Where is this manufactured?
The product information for the IRWIN Quick-Lift Construction Jack doesn’t include a specific country of manufacture in the available details. It’s manufactured by IRWIN and made from alloy steel, but the exact manufacturing location isn’t listed in the product specifications.
For detailed country-of-origin information, I’d recommend checking the product packaging or contacting IRWIN’s customer service directly.
Oh well.
It will also say things like:
While the product specifications mention “compatible with vehicle type,” this refers to its universal design for various construction applications—not automotive use.
It offers to compare the lifting clamp to Dewalt’s.
IRWIN: 10″ lifting height, 330 lbs capacity, precision controlled lowering
DEWALT: 8.75″ lifting height, 340 lbs capacity, compact design with lifetime warranty
Bottom Line: Both offer excellent build quality from trusted tool brands. IRWIN provides greater lifting height and precision control, while DEWALT offers slightly more capacity and lifetime warranty coverage. For most construction tasks, either would serve you well.

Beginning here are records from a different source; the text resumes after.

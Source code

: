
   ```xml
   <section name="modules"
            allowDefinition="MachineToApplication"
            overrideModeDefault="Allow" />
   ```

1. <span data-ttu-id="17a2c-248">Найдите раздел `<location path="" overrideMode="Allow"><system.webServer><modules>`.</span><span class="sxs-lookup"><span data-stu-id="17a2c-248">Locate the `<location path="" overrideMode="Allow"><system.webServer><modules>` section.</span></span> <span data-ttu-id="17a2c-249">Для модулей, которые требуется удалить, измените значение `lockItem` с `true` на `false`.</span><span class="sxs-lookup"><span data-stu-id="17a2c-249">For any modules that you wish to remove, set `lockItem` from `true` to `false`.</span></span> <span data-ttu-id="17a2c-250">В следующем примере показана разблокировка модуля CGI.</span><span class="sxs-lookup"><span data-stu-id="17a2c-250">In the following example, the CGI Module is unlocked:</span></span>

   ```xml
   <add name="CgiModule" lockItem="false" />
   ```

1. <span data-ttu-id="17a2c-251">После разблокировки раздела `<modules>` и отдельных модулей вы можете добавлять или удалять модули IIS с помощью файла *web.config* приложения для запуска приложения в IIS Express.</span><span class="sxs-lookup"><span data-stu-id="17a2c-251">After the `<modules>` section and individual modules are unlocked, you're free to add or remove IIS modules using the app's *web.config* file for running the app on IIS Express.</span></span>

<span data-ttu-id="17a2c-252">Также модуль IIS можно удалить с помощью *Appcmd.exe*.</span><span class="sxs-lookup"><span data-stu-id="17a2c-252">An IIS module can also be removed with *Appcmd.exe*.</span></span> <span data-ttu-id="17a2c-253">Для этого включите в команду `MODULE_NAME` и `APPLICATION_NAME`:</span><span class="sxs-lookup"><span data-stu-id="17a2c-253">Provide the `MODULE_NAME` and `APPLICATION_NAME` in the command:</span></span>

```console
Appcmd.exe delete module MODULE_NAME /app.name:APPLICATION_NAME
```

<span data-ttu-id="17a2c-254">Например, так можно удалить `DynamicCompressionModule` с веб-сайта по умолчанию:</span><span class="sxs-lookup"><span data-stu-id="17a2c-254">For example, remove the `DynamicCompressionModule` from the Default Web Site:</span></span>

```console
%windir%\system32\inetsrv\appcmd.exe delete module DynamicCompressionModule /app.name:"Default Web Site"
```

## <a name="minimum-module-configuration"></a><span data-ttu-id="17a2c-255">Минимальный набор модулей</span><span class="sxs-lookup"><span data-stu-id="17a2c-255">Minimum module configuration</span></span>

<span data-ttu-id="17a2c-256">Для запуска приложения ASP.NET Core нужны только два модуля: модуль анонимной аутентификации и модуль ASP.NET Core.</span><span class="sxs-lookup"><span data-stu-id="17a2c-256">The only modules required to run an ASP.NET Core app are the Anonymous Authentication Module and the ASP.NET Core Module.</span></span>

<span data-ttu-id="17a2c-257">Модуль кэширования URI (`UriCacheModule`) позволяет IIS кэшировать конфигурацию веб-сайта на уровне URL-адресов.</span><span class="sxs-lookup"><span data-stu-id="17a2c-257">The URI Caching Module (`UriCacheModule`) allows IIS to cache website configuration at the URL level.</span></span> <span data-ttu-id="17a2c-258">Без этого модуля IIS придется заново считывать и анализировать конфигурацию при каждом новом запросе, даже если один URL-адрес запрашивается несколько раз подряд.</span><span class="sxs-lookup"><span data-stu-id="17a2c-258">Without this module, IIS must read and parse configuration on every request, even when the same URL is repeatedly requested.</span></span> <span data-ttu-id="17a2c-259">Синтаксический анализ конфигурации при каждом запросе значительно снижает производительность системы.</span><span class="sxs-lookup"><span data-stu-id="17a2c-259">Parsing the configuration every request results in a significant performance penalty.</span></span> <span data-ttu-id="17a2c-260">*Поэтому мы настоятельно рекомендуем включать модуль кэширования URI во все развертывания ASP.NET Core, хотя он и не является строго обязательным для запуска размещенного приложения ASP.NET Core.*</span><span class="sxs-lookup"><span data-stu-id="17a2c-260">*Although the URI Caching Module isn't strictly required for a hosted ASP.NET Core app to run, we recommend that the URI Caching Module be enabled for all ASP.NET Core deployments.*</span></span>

This completely misses the main feature differences.

The Dewalt activation lever faces up, which means you can easily tap it with your foot. You can’t do that with the Irwin.
This seems to be a cost-cutting or differentiation mechanism, but it’s undoubtedly a significant difference.
Thus, I maintain that Amazon’s Rufus AI is generally useless, except for the price history feature.



JMJR
I hope this doesn’t mean Amazon is going to remove the Keepa plug-ins functionality, because I use it all the time to make sure I’m not buying at inflated prices.
Adam
I wouldn’t see why not. They are just pulling the price and making their own charts, ones that go much further back in time.
Pablo
CamelCamelCamel.com also has a pretty good price history tool too.
John
Exactly, camelcamelcamel.com has been around for 18 years.
Scott K
Huge fan of this. I have a big wishlist that I synced with Camel to get email alerts below a certain price point. I’ve gotten some really good deals this way.
David F Ritter
Now if they would allow me to place a limit order on an item…
Stuart
Ooh. That’d be a great AI ordering feature.
Jared
Like “order when the price is X or lower”? I would LOVE that.
Andy
AI isn’t know for absolute accuracy.
Has anyone validated the price history information that Rufus provided against other sources of the same info like CamelCamelCamel? It wouldn’t surprise me if Rufus is making some of the data up.
Jared
Rufus is terrible. It’s now just an extra step I have to complete to search the customer Q&A. I’ve never, not once, had it given me the information I was looking for. Frankly I don’t understand how it could be that bad.